4.3. Visuomotor Perspective and Intentions

The superior temporal sulcus is particularly well known for encoding (also whole-body) biological motion patterns (Bruce et al., 1981; Perrett et al., 1985; Oram and Perrett, 1994) and has been considered to provide important visual input for the development of attributes linked with the mirror neuron system (Grossman et al., 2000; Gallese, 2001; Puce and Perrett, 2003; Ulloa and Pineda, 2007; Pavlova, 2012; Cook et al., 2014). Visual motion cues are necessary and most critical for the recognition of actions (Garcia and Grossman, 2008; Thurman and Grossman, 2008). As initially shown by Johansson (1973), the perception of point-like bodily landmarks in relative motion is sufficient in this process. Thus, we assume that the above relative directional motion information can be perceived visually and is sufficient for action recognition. In contrast, joint angular motion cannot be perceived directly from such minimal visual information, which particularly applies to inner rotations of limbs. Thus, we assume that the directional angular limb motion is perceived proprioceptively. In the context of actions, we consider a prototype of such whole-body joint angular motion a motor code. Similar motor codes are assumed to be activated during the observation of learned movements (Calvo-Merino et al., 2005) and may be found in posterior parietal areas and related premotor areas (Iacoboni, 2005; Friston et al., 2011; Turella et al., 2013).

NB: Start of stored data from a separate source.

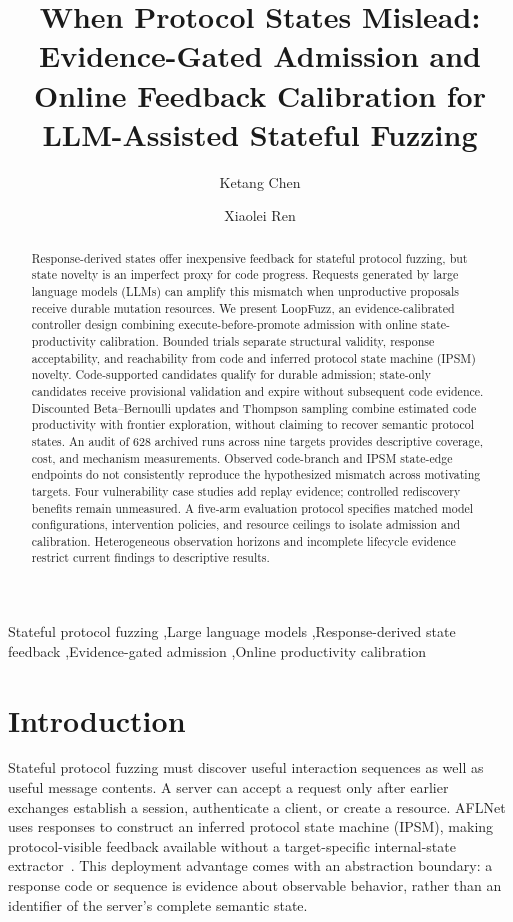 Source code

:\documentclass[final,5p,times,number]{elsarticle}
\begin{document}
\raggedbottom
\begin{frontmatter}
\title{When Protocol States Mislead: Evidence-Gated Admission and Online Feedback Calibration for LLM-Assisted Stateful Fuzzing}
\author[inst1]{Ketang Chen}
\author[inst1]{Xiaolei Ren}
\begin{abstract}
Response-derived states offer inexpensive feedback for stateful protocol fuzzing, but state novelty is an imperfect proxy for code progress. Requests generated by large language models (LLMs) can amplify this mismatch when unproductive proposals receive durable mutation resources. We present LoopFuzz, an evidence-calibrated controller design combining execute-before-promote admission with online state-productivity calibration. Bounded trials separate structural validity, response acceptability, and reachability from code and inferred protocol state machine (IPSM) novelty. Code-supported candidates qualify for durable admission; state-only candidates receive provisional validation and expire without subsequent code evidence. Discounted Beta--Bernoulli updates and Thompson sampling combine estimated code productivity with frontier exploration, without claiming to recover semantic protocol states. An audit of 628 archived runs across nine targets provides descriptive coverage, cost, and mechanism measurements. Observed code-branch and IPSM state-edge endpoints do not consistently reproduce the hypothesized mismatch across motivating targets. Four vulnerability case studies add replay evidence; controlled rediscovery benefits remain unmeasured. A five-arm evaluation protocol specifies matched model configurations, intervention policies, and resource ceilings to isolate admission and calibration. Heterogeneous observation horizons and incomplete lifecycle evidence restrict current findings to descriptive results.
\end{abstract}
\begin{keyword}
Stateful protocol fuzzing \sep Large language models \sep Response-derived state feedback \sep Evidence-gated admission \sep Online productivity calibration
\end{keyword}
\end{frontmatter}

\section{Introduction}
Stateful protocol fuzzing must discover useful interaction sequences as well as useful message contents. A server can accept a request only after earlier exchanges establish a session, authenticate a client, or create a resource. AFLNet uses responses to construct an inferred protocol state machine (IPSM), making protocol-visible feedback available without a target-specific internal-state extractor~\cite{aflnet}. This deployment advantage comes with an abstraction boundary: a response code or sequence is evidence about observable behavior, rather than an identifier of the server's complete semantic state.
\end{document}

Further, in the context of the mirror neuron system, intentional structures can be assumed to be encoded in the inferior frontal gyrus (Iacoboni, 2005; Kilner, 2011; Turella et al., 2013). We simplify these intention codes by top-down, symbolic representations of specific actions. For the following experiments, we define three binary intentions in line with the motion tracking recordings explained before (basketball, running, and walking). Due to this symbol-like nature, the resulting intention layer cells can also be considered action classes or labels, while the derivation of intentions can be considered an online classification of observed bodily motion given visual cues. Since intentions are provided during training, the intention state cells and their predictions can be considered to develop by supervised training of action labels. However, all state variables are segmented using the unsupervised algorithm as described in Section 3.2.

During the observation of others, neither information about their proprioceptions nor their intentions are directly accessible. According to the embodied simulation hypothesis, the developing embodied states can nevertheless be inferred when observing others (Barsalou, 1999, 2008; Calvo-Merino et al., 2005). Hence, in the following experiments, we evaluate the inference and embodied simulation capabilities of our model.

5. Evaluations

In the following experiments, we evaluate (a) the embodied learning of modal prototypes and predictions by means of the segmentation of different streams of information into prototypic state cells, (b) the resulting ability to infer intentions and motor states upon the observation of others’ actions, and (c) the model’s capability to simulate movements without sensory stimulation, keeping visual and motor states consistently. For all of the experiments, we chose the parameterization ηs = 0.01, α = 0.9, β = 0.5, κ = 16, and θ = 0.85 unless stated otherwise.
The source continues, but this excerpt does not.